Fourth, many mods build or rely upon others; does the mod yours is borrowing assets from get a cut for every sale you make? As it stands, it doesn't appear likely which means the common body/hair mods might need to add a cost just to ensure they get a pair piece.

The idea of letting modders charge is certainly a valid one; these creators need some support too. It's just that this particular implementation so late into a game's life when it already has a thriving community seems tone deaf on Valve's part. Offering a more direct way to support mod creators, rather than a direct purchase wherein Valve & Bethesda take home 75%* of the cut might have been more in-line with the community as it is. That's not to say that going forward they couldn't try this approach with other games, just preferably not ones that have such a history.

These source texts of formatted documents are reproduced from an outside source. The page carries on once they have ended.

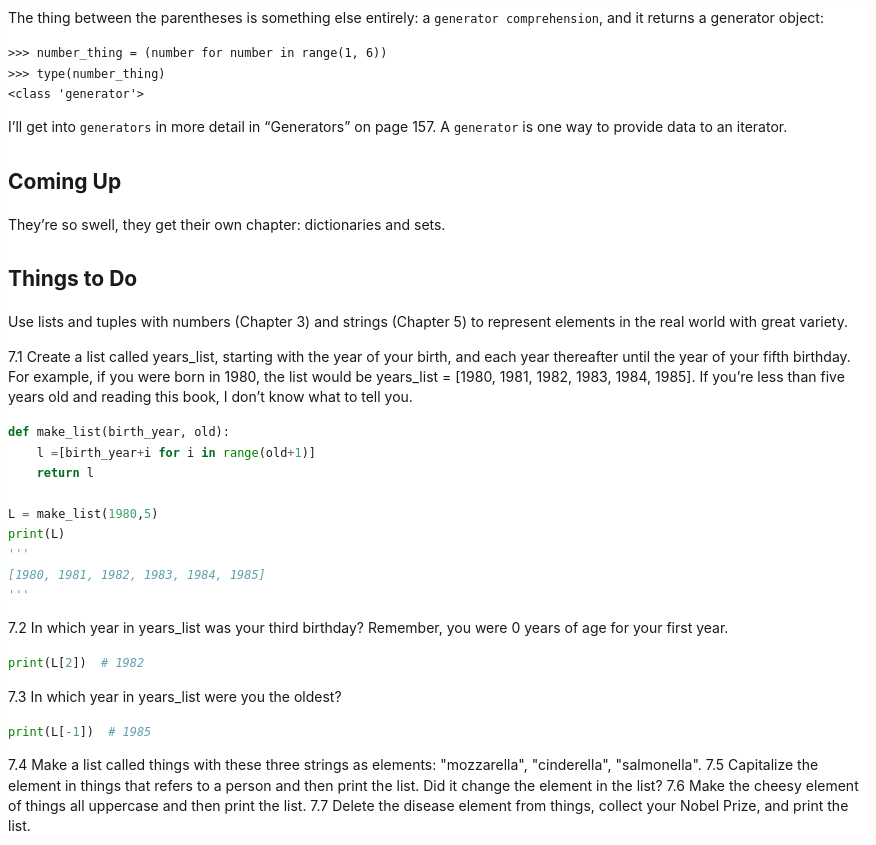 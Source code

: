 The thing between the parentheses is something else entirely: a `generator comprehension`, and it returns a generator object:

```
>>> number_thing = (number for number in range(1, 6))
>>> type(number_thing)
<class 'generator'>
```
I’ll get into `generators` in more detail in “Generators” on page 157. A `generator` is one way to provide data to an iterator.

## Coming Up

They’re so swell, they get their own chapter: dictionaries and sets.

## Things to Do

Use lists and tuples with numbers (Chapter 3) and strings (Chapter 5) to represent elements in the real world with great variety.

7.1 Create a list called years_list, starting with the year of your birth, and each year thereafter until the year of your fifth birthday. For example, if you were born in 1980, the list would be years_list = [1980, 1981, 1982, 1983, 1984, 1985]. If you’re less than five years old and reading this book, I don’t know what to tell you.

```python
def make_list(birth_year, old):
    l =[birth_year+i for i in range(old+1)]
    return l

L = make_list(1980,5)
print(L)
'''
[1980, 1981, 1982, 1983, 1984, 1985]
'''
```

7.2 In which year in years_list was your third birthday? Remember, you were 0 years of age for your first year.
```python
print(L[2])  # 1982
```

7.3 In which year in years_list were you the oldest?
```python
print(L[-1])  # 1985
```

7.4 Make a list called things with these three strings as elements: "mozzarella", "cinderella", "salmonella".
7.5 Capitalize the element in things that refers to a person and then print the list. Did it change the element in the list?
7.6 Make the cheesy element of things all uppercase and then print the list.
7.7 Delete the disease element from things, collect your Nobel Prize, and print the list.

* Yes it is Valve's platform and Bethesda's IP; creators are technically creating unlicensed derivative works by modding Skyrim. Doesn't mean they have to be as mercenary, bear in mind much larger subsections of the industry exist because of copyright STREAMING.


  1. I love the idea of paying for mods because I think it can and will lead to higher quality mods and more appreciated modders. I agree with you though that Valve's implementation has thus far been reckless, to say the least.

    I would prefer a way to donate directly to the mod's author. You could even make it "guilty" downloaders a bit by forcing them to adjust a slider before they can get the mod for free. I would even be okay if they could only donate Steam credit.

    I want modders to be rewarded for their work. Just because someone operates something as a hobby, that doesn't mean they should receive SOME compensation for their efforts, especially significant ones like modding. However, charge specific amounts seems like a recipe for fraud and other bad behavior. Valve will really have to step up to police this better if they want to see something similar for other Steam games.

    1. I like the idea of a donation function; though I think part of the reason Bethesda et al went for this was because they get a cut for their IP. The creators definitely deserve some kind of compensation if they want it.